O filme, um documentário sem palavras, onde a linguagem desliza em suas composições, mostrando intérpretes do meio musical, nacional e internacional, além de cenários de um Rio de Janeiro dos “bondes”, da Copacabana dos meados do século vinte e da Ipanema de sua “Garota”. A saudade traz a lembrança, na rememoração de um país dos festivais, de uma nação bucólica e romântica longe da loucura dos dias atuais. Saudade de Nara Leão, de Elis, do Agostinho dos Santos e de uma época onde as relações amorosas ultrapassavam o “ficar atual”. Beleza de letras, descrição poética do Orfeu do Carnaval e da dissonância de acordes que mostram a mata, os campos, os pássaros , o Rio de Janeiro sempre lindo e o amor.

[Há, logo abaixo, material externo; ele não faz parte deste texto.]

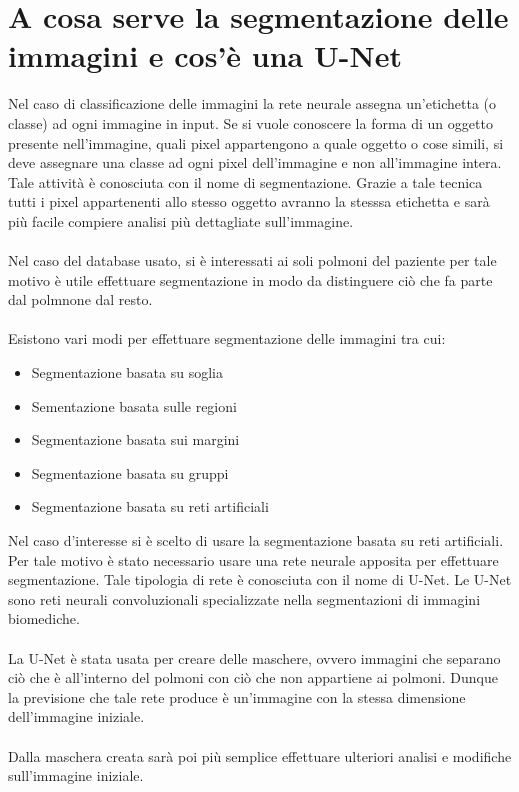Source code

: \section{A cosa serve la segmentazione delle immagini e cos'è una U-Net}
Nel caso di classificazione delle immagini la rete neurale assegna un'etichetta (o classe) ad ogni 
immagine in input. Se si vuole conoscere la forma di un oggetto presente nell'immagine, quali pixel appartengono
a quale oggetto o cose simili, si deve assegnare una classe ad ogni pixel dell'immagine e non all'immagine intera.
Tale attività è conosciuta con il nome di segmentazione. 
Grazie a tale tecnica tutti i pixel appartenenti allo stesso oggetto avranno la stesssa etichetta e
sarà più facile compiere analisi più dettagliate sull'immagine.
\\\\
Nel caso del database usato, si è interessati ai soli polmoni del paziente per tale motivo è utile 
effettuare segmentazione in modo da distinguere ciò che fa parte dal polmnone dal resto.
\\\\
Esistono vari modi per effettuare segmentazione delle immagini tra cui:
\begin{itemize}
    \item Segmentazione basata su soglia
    \item Sementazione basata sulle regioni
    \item Segmentazione basata sui margini
    \item Segmentazione basata su gruppi
    \item Segmentazione basata su reti artificiali
\end{itemize}
Nel caso d'interesse si è scelto di usare la segmentazione basata su reti artificiali.
Per tale motivo è stato necessario usare una rete neurale apposita per effettuare segmentazione.
Tale tipologia di rete è conosciuta con il nome di U-Net. Le U-Net sono reti neurali convoluzionali specializzate
nella segmentazioni di immagini biomediche.
\\\\
La U-Net è stata usata per creare delle maschere, ovvero immagini che separano ciò che è all'interno del polmoni 
con ciò che non appartiene ai polmoni. Dunque la previsione che tale rete produce è un'immagine con la 
stessa dimensione dell'immagine iniziale.
\\\\
Dalla maschera creata sarà poi più semplice effettuare ulteriori analisi e modifiche 
sull'immagine iniziale.
\pagebreak
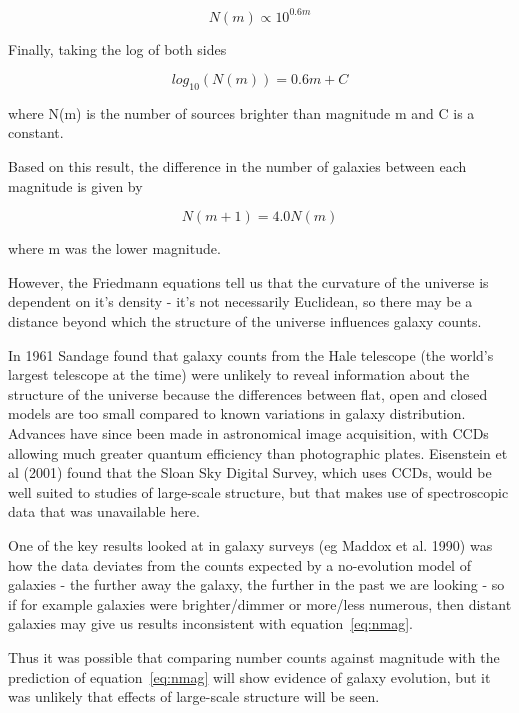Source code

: \documentclass[a4paper,11pt,twoside]{article}
\begin{document}
\begin{equation}
N(m) \propto 10^{0.6m}
\end{equation}

Finally, taking the log of both sides

\begin{equation}
\label{eq:nmag}
log_{10}(N(m)) = 0.6m + C
\end{equation}

where N(m) is the number of sources brighter than magnitude m and 
C is a constant.

Based on this result, the difference in the number of galaxies between
each magnitude is given by

\begin{equation}
N(m+1) = 4.0N(m)
\end{equation}

where m was the lower magnitude.

However, the Friedmann equations tell us that the curvature of the 
universe is dependent on it's density - it's not necessarily Euclidean,
so there may be a distance beyond which the structure of the universe 
influences galaxy counts.

In 1961 Sandage \cite{sandage} found that galaxy counts from the Hale telescope 
(the world's largest telescope at the time\cite{hale}) were unlikely to 
reveal information about the structure of the universe because 
the differences between flat, open and closed models are too small compared 
to known variations in galaxy distribution. Advances have since been 
made in astronomical image acquisition, with CCDs allowing much greater 
quantum efficiency than photographic plates. Eisenstein et al (2001)\cite{eisen} 
found that the Sloan Sky Digital Survey, which uses CCDs, would be 
well suited to studies of large-scale structure, but that makes use 
of spectroscopic data that was unavailable here.

One of the key results looked at in galaxy surveys 
(eg Maddox et al. 1990)\cite{maddox} was how the data deviates from 
the counts expected by a no-evolution model of galaxies - the further 
away the galaxy, the further in the past we are looking - so if for 
example galaxies were brighter/dimmer or more/less numerous, then 
distant galaxies may give us results inconsistent with equation~\ref{eq:nmag}.

Thus it was possible that comparing number counts against magnitude 
with the prediction of equation~\ref{eq:nmag} will show evidence of 
galaxy evolution, but it was unlikely that effects of large-scale
structure will be seen.
\end{document}

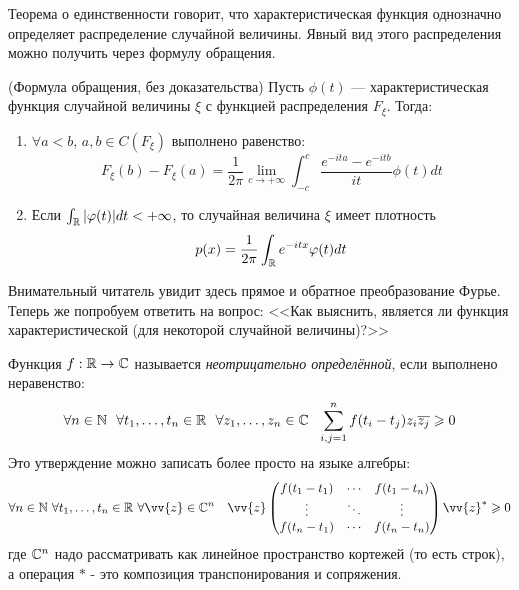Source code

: \begin{note}
    Теорема о единственности говорит, что характеристическая функция однозначно определяет распределение случайной величины. Явный вид этого распределения можно получить через формулу обращения.
\end{note}

\begin{theorem} (Формула обращения, без доказательства)
    Пусть $\phi(t)$ --- характеристическая функция случайной величины $\xi$ с функцией распределения $F_\xi$. Тогда:
    \begin{enumerate}
        \item $\forall a < b$, $a, b \in C(F_\xi)$ выполнено равенство:
        \[
            F_\xi(b) - F_\xi(a) = \frac{1}{2\pi} \lim_{c \to +\infty} \int_{-c}^{c}
            \frac{e^{-ita} - e^{-itb}}{it} \phi(t) dt
        \]
        \item Если $\int_{\mathbb{R}} |\varphi(t)| dt < +\infty$, то случайная величина $\xi$ имеет плотность
        \[
            p(x) = \frac{1}{2\pi} \int_{\mathbb{R}} e^{-itx} \varphi(t) dt
        \]
    \end{enumerate}
\end{theorem}

\begin{note}
    Внимательный читатель увидит здесь прямое и обратное преобразование Фурье. Теперь же попробуем ответить на вопрос: <<Как выяснить, является ли функция характеристической (для некоторой случайной величины)?>>
\end{note}

\begin{definition}
    Функция $f: \mathbb{R} \to \mathbb{C}$ называется \textit{неотрицательно определённой}, если выполнено неравенство:
    \[
        \forall n \in \mathbb{N} \ \ \forall t_1, \ldots, t_n \in \mathbb{R} \ \ \forall z_1, \ldots, z_n \in \mathbb{C} \ \
        \sum_{i, j = 1}^n f(t_i - t_j) z_i \overline{z_j} \geqslant 0
    \]
    Это утверждение можно записать более просто на языке алгебры:
    \[
    	\forall n \in \N\ \forall t_1, \ldots, t_n \in \R\ \forall \vv{z} \in \Cm^n \quad \vv{z} \Matrix{
    		f(t_1 - t_1) & \cdots & f(t_1 - t_n) \\
   			\vdots & \ddots & \vdots \\
   			f(t_n - t_1) & \cdots & f(t_n - t_n)
   		}
   		\vv{z}^* \ge 0
    \]
    где $\mathbb{C}^n$ надо рассматривать как линейное пространство кортежей (то есть строк), а операция $*$ - это композиция транспонирования и сопряжения.
\end{definition}

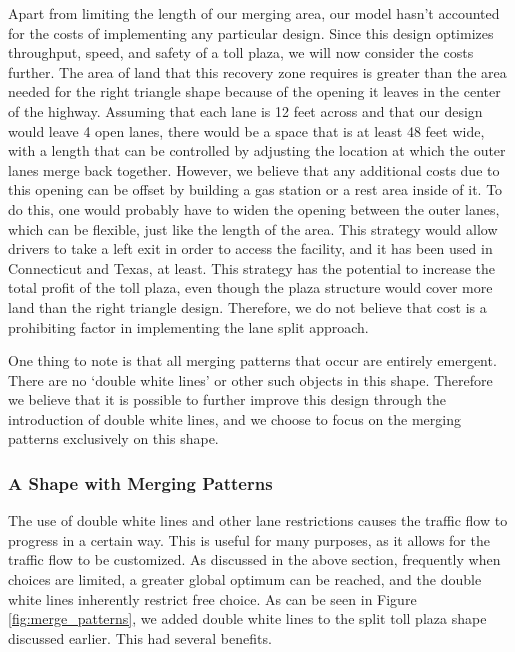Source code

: \documentclass[a4paper, 11pt]{article}
\begin{document}
Apart from limiting the length of our merging area, our model hasn't accounted for the costs of implementing any particular design. Since this design optimizes throughput, speed, and safety of a toll plaza, we will now consider the costs further. The area of land that this recovery zone requires is greater than the area needed for the right triangle shape because of the opening it leaves in the center of the highway. Assuming that each lane is 12 feet across and that our design would leave 4 open lanes, there would be a space that is at least 48 feet wide, with a length that can be controlled by adjusting the location at which the outer lanes merge back together. However, we believe that any additional costs due to this opening can be offset by building a gas station or a rest area inside of it. To do this, one would probably have to widen the opening between the outer lanes, which can be flexible, just like the length of the area. This strategy would allow drivers to take a left exit in order to access the facility, and it has been used in Connecticut and Texas, at least. This strategy has the potential to increase the total profit of the toll plaza, even though the plaza structure would cover more land than the right triangle design. Therefore, we do not believe that cost is a prohibiting factor in implementing the lane split approach.  

One thing to note is that all merging patterns that occur are entirely emergent. There are no `double white lines' or other such objects in this shape. Therefore we believe that it is possible to further improve this design through the introduction of double white lines, and we choose to focus on the merging patterns exclusively on this shape. 

\subsubsection{A Shape with Merging Patterns}

The use of double white lines and other lane restrictions causes the traffic flow to progress in a certain way. This is useful for many purposes, as it allows for the traffic flow to be customized. As discussed in the above section, frequently when choices are limited, a greater global optimum can be reached, and the double white lines inherently restrict free choice. As can be seen in Figure \ref{fig:merge_patterns}, we added double white lines to the split toll plaza shape discussed earlier. This had several benefits.
\end{document}

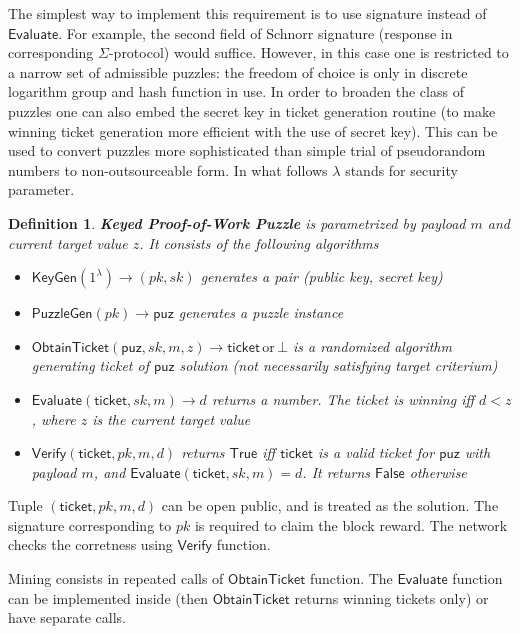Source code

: \documentclass[]{article}
\newcommand{\Ticket}{\mathsf{ticket}}
\newcommand{\KeyGen}{\mathsf{KeyGen}}
\newcommand{\PuzzleGen}{\mathsf{PuzzleGen}}
\newcommand{\Eval}{\mathsf{Evaluate}}
\newcommand{\Verify}{\mathsf{Verify}}
\newcommand{\ObtainTicket}{\mathsf{ObtainTicket}}
\newtheorem{definition}{Definition}
\begin{document}
    The simplest way to implement this requirement is to use signature instead
    of $\Eval$. For example, the second field of Schnorr signature (response in
    corresponding $\Sigma$-protocol) would suffice. However, in this case one is
    restricted to a narrow set of admissible puzzles: the freedom of choice is
    only in discrete logarithm group and hash function in use. In order to
    broaden the class of puzzles one can also embed the secret key in ticket
    generation routine (to make winning ticket generation more efficient with
    the use of secret key). This can be used to convert puzzles more sophisticated
    than simple trial of pseudorandom numbers to non-outsourceable form. In what
    follows $\lambda$ stands for security parameter.
    \begin{definition}
        {\bf Keyed Proof-of-Work Puzzle} is parametrized by payload $m$ and
        current target value $z$. It consists of the following algorithms
        \begin{itemize}
            \item $\KeyGen(1^\lambda)\rightarrow (pk,sk)$ generates a pair (public key,
                secret key)
            \item $\PuzzleGen(pk)\rightarrow \mathsf{puz}$ generates a puzzle instance
            \item
                $\ObtainTicket(\mathsf{puz},sk,m,z)\rightarrow\Ticket \,
                \mathrm{or}\,\bot$
                is a randomized algorithm generating ticket of 
                $\mathsf{puz}$ solution (not necessarily satisfying target
                criterium)
            \item $\Eval(\Ticket,sk,m)\rightarrow d$
                returns a number. The ticket is winning iff $d<z$, where $z$
                is the current target value
            \item $\Verify(\Ticket,pk,m,d)$ returns $\mathsf{True}$ iff
                $\Ticket$ is a valid ticket for $\mathsf{puz}$ with payload $m$,
                and $\Eval(\Ticket,sk,m)=d$. It returns $\mathsf{False}$
                otherwise
        \end{itemize}
    \end{definition}
    Tuple $(\Ticket, pk, m, d)$ can be open public, and is treated as the
    solution. The signature corresponding to $pk$ is required to claim the block
    reward. The network checks the corretness using $\Verify$ function.

    Mining consists in repeated calls of $\ObtainTicket$ function.
    The $\Eval$ function can be implemented inside (then $\ObtainTicket$
    returns winning tickets only) or have separate calls.
\end{document}
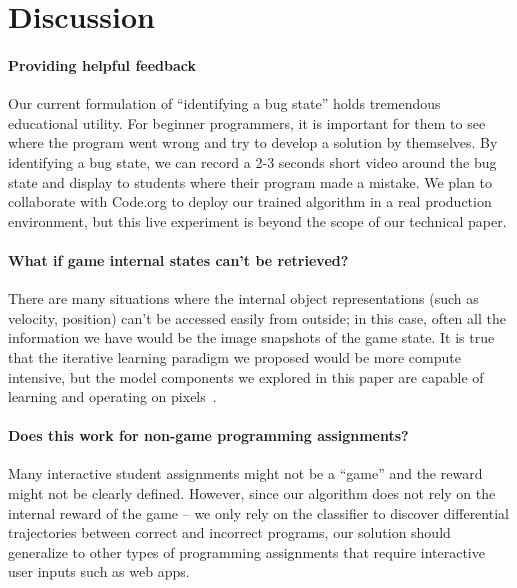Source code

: \documentclass{article}
\newcommand{\EDIT}[1]{#1}%
\begin{document}
\section{Discussion}
\vspace{-2mm}





\EDIT{\paragraph{Providing helpful feedback}  Our current formulation of ``identifying a bug state'' holds tremendous educational utility. For beginner programmers, it is important for them to see where the program went wrong and try to develop a solution by themselves. By identifying a bug state, we can record a 2-3 seconds short video around the bug state and display to students where their program made a mistake. We plan to collaborate with Code.org to deploy our trained algorithm in a real production environment, but this live experiment is beyond the scope of our technical paper.}

\paragraph{What if game internal states can't be \EDIT{retrieved}?} There are many situations where the internal object representations (such as velocity, position) can't be accessed easily from outside; in this case, often all the information we have would be the image snapshots of the game state. It is true that the iterative learning paradigm we proposed would be more compute intensive, but the model components we explored in this paper are capable of learning and operating on pixels~\cite{van2016pixel}. 

\paragraph{Does this work for non-game programming assignments?} Many \EDIT{interactive} student assignments might not be a ``game'' and the reward might not be clearly defined. However, since our algorithm does not rely on the internal reward of the game -- we only rely on the classifier to discover  differential trajectories between correct and incorrect programs, our solution should generalize to other types of programming assignments that require interactive user inputs \EDIT{such as web apps}.
\end{document}
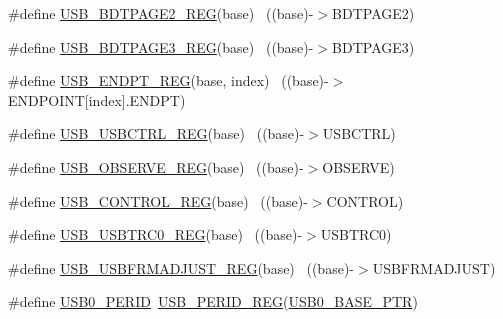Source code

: \begin{DoxyCompactItemize}
\item 
\#define \hyperlink{group___u_s_b___register___accessor___macros_gaa6efc82627e2983372a9cafa08d3e646}{U\+S\+B\+\_\+\+B\+D\+T\+P\+A\+G\+E2\+\_\+\+R\+EG}(base)                                  ~((base)-\/$>$B\+D\+T\+P\+A\+G\+E2)
\item 
\#define \hyperlink{group___u_s_b___register___accessor___macros_ga2b3f2b53d240a5769557b3bf86c2e3ea}{U\+S\+B\+\_\+\+B\+D\+T\+P\+A\+G\+E3\+\_\+\+R\+EG}(base)                                  ~((base)-\/$>$B\+D\+T\+P\+A\+G\+E3)
\item 
\#define \hyperlink{group___u_s_b___register___accessor___macros_ga2d64e95d192db6bf8f035cc6a7cf48d6}{U\+S\+B\+\_\+\+E\+N\+D\+P\+T\+\_\+\+R\+EG}(base,  index)                            ~((base)-\/$>$E\+N\+D\+P\+O\+I\+NT\mbox{[}index\mbox{]}.E\+N\+D\+PT)
\item 
\#define \hyperlink{group___u_s_b___register___accessor___macros_ga73ac0c0c60bf6fd8e2ed9dee3f2aa436}{U\+S\+B\+\_\+\+U\+S\+B\+C\+T\+R\+L\+\_\+\+R\+EG}(base)                                    ~((base)-\/$>$U\+S\+B\+C\+T\+RL)
\item 
\#define \hyperlink{group___u_s_b___register___accessor___macros_ga2ee1aa6fd76b49402bf4a1799687e944}{U\+S\+B\+\_\+\+O\+B\+S\+E\+R\+V\+E\+\_\+\+R\+EG}(base)                                    ~((base)-\/$>$O\+B\+S\+E\+R\+VE)
\item 
\#define \hyperlink{group___u_s_b___register___accessor___macros_ga9c4c4c5d0d19933e8c0ab5ac5dfe48a5}{U\+S\+B\+\_\+\+C\+O\+N\+T\+R\+O\+L\+\_\+\+R\+EG}(base)                                    ~((base)-\/$>$C\+O\+N\+T\+R\+OL)
\item 
\#define \hyperlink{group___u_s_b___register___accessor___macros_gaf054f3a4251da894e8431bb28eceaa6e}{U\+S\+B\+\_\+\+U\+S\+B\+T\+R\+C0\+\_\+\+R\+EG}(base)                                    ~((base)-\/$>$U\+S\+B\+T\+R\+C0)
\item 
\#define \hyperlink{group___u_s_b___register___accessor___macros_ga7976793373bcef48e82870e9391f7f55}{U\+S\+B\+\_\+\+U\+S\+B\+F\+R\+M\+A\+D\+J\+U\+S\+T\+\_\+\+R\+EG}(base)                          ~((base)-\/$>$U\+S\+B\+F\+R\+M\+A\+D\+J\+U\+ST)
\item 
\#define \hyperlink{group___u_s_b___register___accessor___macros_gabee4af6581d4520bd5d8d823d8668889}{U\+S\+B0\+\_\+\+P\+E\+R\+ID}~\hyperlink{group___u_s_b___register___accessor___macros_gaf7ac61d8729d7357b45ebb18042334e5}{U\+S\+B\+\_\+\+P\+E\+R\+I\+D\+\_\+\+R\+EG}(\hyperlink{group___u_s_b___peripheral_ga598ff5eb20a0551af232710b3f27640a}{U\+S\+B0\+\_\+\+B\+A\+S\+E\+\_\+\+P\+TR})

\end{DoxyCompactItemize}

“Sem você”, interpretado por Nana Caymmi foi capaz de tirar minhas lágrimas na saudade do Maestro. Aquele homem de terno de linho e chapéu de panamá tinha o carisma do amor, da sensibilidade poética e da precocidade de defender a Natureza.
Durante o filme ouvi risos, sussurros e pessoas enxugando um choro de saudade e respeito, por um Jobim que universalizou nossa música popular brasileira. Uma época em que a vida era mais bela, simples, afetiva e sem a violência do consumismo e da falta de ética.
Pena que a platéia era, pelo menos nesse dia, composta pela“terceira idade”. Espero que os jovens de hoje assistam essa beleza de filme! Um momento de riqueza da nossa cultura, um tempo de virada política que a música mostra, e que a obra de Nelson Pereira e Dora Jobim é capaz de pinçar o olhar ensimesmado de um Chico Buarque em êxtase perto do maestro Jobim. É um momento de intuição e revelação de um momento político, cantando a necessidade de uma nação democrática. Belo momento!
Outro momento lindo e expressivo é o duo de Jobim com Elis Regina interpretando “Águas de março”. Nota-se ali a leveza, a cumplicidade, a paixão e o swing dos dois. Elis, o “brilhante”, com sua voz e sorriso fantásticos canta e acompanha o maestro, comungando uma parceria divina. Jobim, solto, leve, livre, dançando e acompanhando seu ritmo de uma forma jovem e descontraída. Aliás , “Águas de março” é o samba mais bonito do mundo na expressão de Lorenzo Mammí, Arthur Nestrovski e Luiz Tatit em seu belo livro, Três Canções de Tom Jobim, Ed.Cosacnaif,2004.
Dizem os autores: “Cada uma das três dimensões – universalista (a experiência é de todos, não particular), naturalista (as referencias vem do que há de mais concreto e permanente da Terra) e a apropriativa (tudo pode entrar no caldo rico da música) – pede comentários.” Transcrevo parte da letra dessa música, letra de uma dimensão dialética, naturalista, filosófica, onde “os contrários encontram-se num balanço afetivo que mereceria o adjetivo “shakesperiano” segundo os autores citados acima.
“É pau, é pedra, é o fim do caminho/ É um resto de toco, é um pouco sozinho/É um caco de vidro, é a vida, é o sol/É a noite, é a morte, é o laço, é o anzol/É peroba do campo, é o nó da madeira/Caingá, candeia, é o matita pereira. É madeira de vento, tombo da ribanceira/É o mistério profundo, é o queira ou não queira/É o vento ventando, é o fim da ladeira/È a viga, é o vão, festa da cumeeira/É a chuva chovendo, é conversa ribeira/Das águas de março, é o fim da canseira.”
Lembra os textos de Guimarães Rosa, lembra a vida tal como ela é, lembra o ser e não ser, recorda a existência humana no conflito dos contrários, na beleza dos opostos, na vida – essa caminhada tortuosa num sem fim, senão na morte. E por falar em morte, deixo com o leitor uma máxima do Rosa, o Guimarães: “ as pessoas não morrem, ficam encantadas”. Saravá Tom Jobim!
Carlos A. Vieira, médico, psicanalista da Soc. de Psicanálise de Brasilia e membro da FEBRAPSI-IPA-London.